Del grupo de hombres surgió un coro de risas y entonces se pusieron todos de pie. Uno se sumergió en la piscina de agua caliente. Los demás regresaron a los vestuarios.

—¿De qué demonios va todo eso? —le pregunté a Andrei.

—No tengo ni idea —dijo.

Los primeros disparos se oyeron esa misma tarde. Estábamos en la plaza del palacio, viéndolo todo, y el efecto sobre la muchedumbre fue instantáneo. De repente todo el mundo comenzó a desperdigarse en todas direcciones. Un anciano tropezó y cayó a mis pies. Andrei y yo lo levantamos del suelo.

Desde el momento en que Ceaucescu había aparecido en el balcón, el lío iba a ser inevitable. La multitud empezó a clamar «Timisoara, Timisoara», en referencia a la manifestación que había tenido lugar el miércoles.

—Nunca había visto nada así en toda mi vida —dijo Andrei. Yo tampoco. Había estado en la Europa del Este en tres o cuatro ocasiones en los últimos doce meses, pero nunca había visto a la gente comportarse de esa forma.

En menos de un minuto, todos los que había en la plaza se pusieron a gritar las mismas palabras. Ceaucescu continuó con su discurso como si nada ocurriera, hasta que la gente empezó a chillar tan fuerte que ya no se le oía lo que decía.

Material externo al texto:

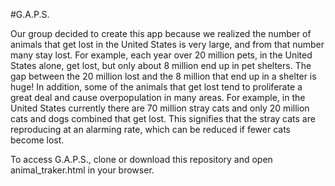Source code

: #G.A.P.S.

Our group decided to create this app because we realized the number of animals that get lost in the United States is very large, and from that number many stay lost. For example, each year over 20 million pets, in the United States alone, get lost, but only about 8 million end up in pet shelters. The gap between the 20 million lost and the 8 million that end up in a shelter is huge! In addition, some of the animals that get lost tend to proliferate a great deal and cause overpopulation in many areas. For example, in the United States currently there are 70 million stray cats and only 20 million cats and dogs combined that get lost. This signifies that the stray cats are reproducing at an alarming rate, which can be reduced if fewer cats become lost.

To access G.A.P.S., clone or download this repository and open animal_traker.html in your browser.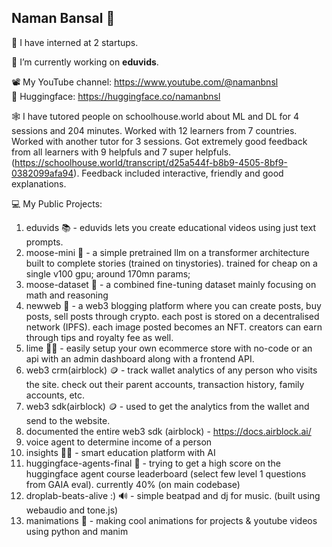 ## Naman Bansal 👋

🎯 I have interned at 2 startups.

🔭 I’m currently working on **eduvids**.

📽️ My YouTube channel: https://www.youtube.com/@namanbnsl <br />
🤗 Huggingface: https://huggingface.co/namanbnsl

🕸️ I have tutored people on schoolhouse.world  about ML and DL for 4 sessions and 204 minutes. Worked with 12 learners from 7 countries. Worked with another tutor for 3 sessions. Got extremely good feedback from all learners with 9 helpfuls and 7 super helpfuls. (https://schoolhouse.world/transcript/d25a544f-b8b9-4505-8bf9-0382099afa94). Feedback included interactive, friendly and good explanations.

💻 My Public Projects:
1. eduvids 📚 - eduvids lets you create educational videos using just text prompts.
2. moose-mini 🫎 - a simple pretrained llm on a transformer architecture built to complete stories (trained on tinystories). trained for cheap on a single v100 gpu; around 170mn params;
3. moose-dataset 🫎 - a combined fine-tuning dataset mainly focusing on math and reasoning
4. newweb 🛜 - a web3 blogging platform where you can create posts, buy posts, sell posts through crypto. each post is stored on a decentralised network (IPFS). each image posted becomes an NFT. creators can earn through tips and royalty fee as well.
5. lime 🍋‍🟩 - easily setup your own ecommerce store with no-code or an api with an admin dashboard along with a frontend API.
6. web3 crm(airblock) 🪙 - track wallet analytics of any person who visits the site. check out their parent accounts, transaction history, family accounts, etc.
7. web3 sdk(airblock) 🪙 - used to get the analytics from the wallet and send to the website.
8. documented the entire web3 sdk (airblock) - https://docs.airblock.ai/
9. voice agent to determine income of a person
10. insights 👨‍🏫 - smart education platform with AI
11. huggingface-agents-final 🤗 - trying to get a high score on the huggingface agent course leaderboard (select few level 1 questions from GAIA eval). currently 40% (on main codebase)
12. droplab-beats-alive :) 🔊 - simple beatpad and dj for music. (built using webaudio and tone.js)
13. manimations 🎥 - making cool animations for projects & youtube videos using python and manim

Durante décadas había estado acostumbrado a la adulación y al aplauso de rigor. Ahora se enfrentaba a una muchedumbre que se lo estaba pasando bien por primera vez en años. Se detuvo un segundo, se dio la vuelta y entonces se metió rápidamente en el edificio. Las puertas del balcón se cerraron a su espalda.

Se dispararon más tiros. Era imposible distinguir de dónde procedían. Hubo un destello en una de las ventanas del palacio. También debía de haber fuego en el otro extremo de la plaza, pues el centelleo era constante. Se oyó una ráfaga de ametralladora y entonces un camión blindado entró en la plaza.

—Tenemos que irnos —dijo Andrei— antes de que se descontrole todo de verdad. La Securitate no se detendrá ante nada.

Acepté lo que me decía. Regresamos al hotel, donde ya se habían congregado muchos de los demás periodistas.

—Está perdido —dijo Michael cuando me lo encontré en el vestíbulo.

Tenía razón. Cuatro días después, Ceaucescu fue procesado y ejecutado.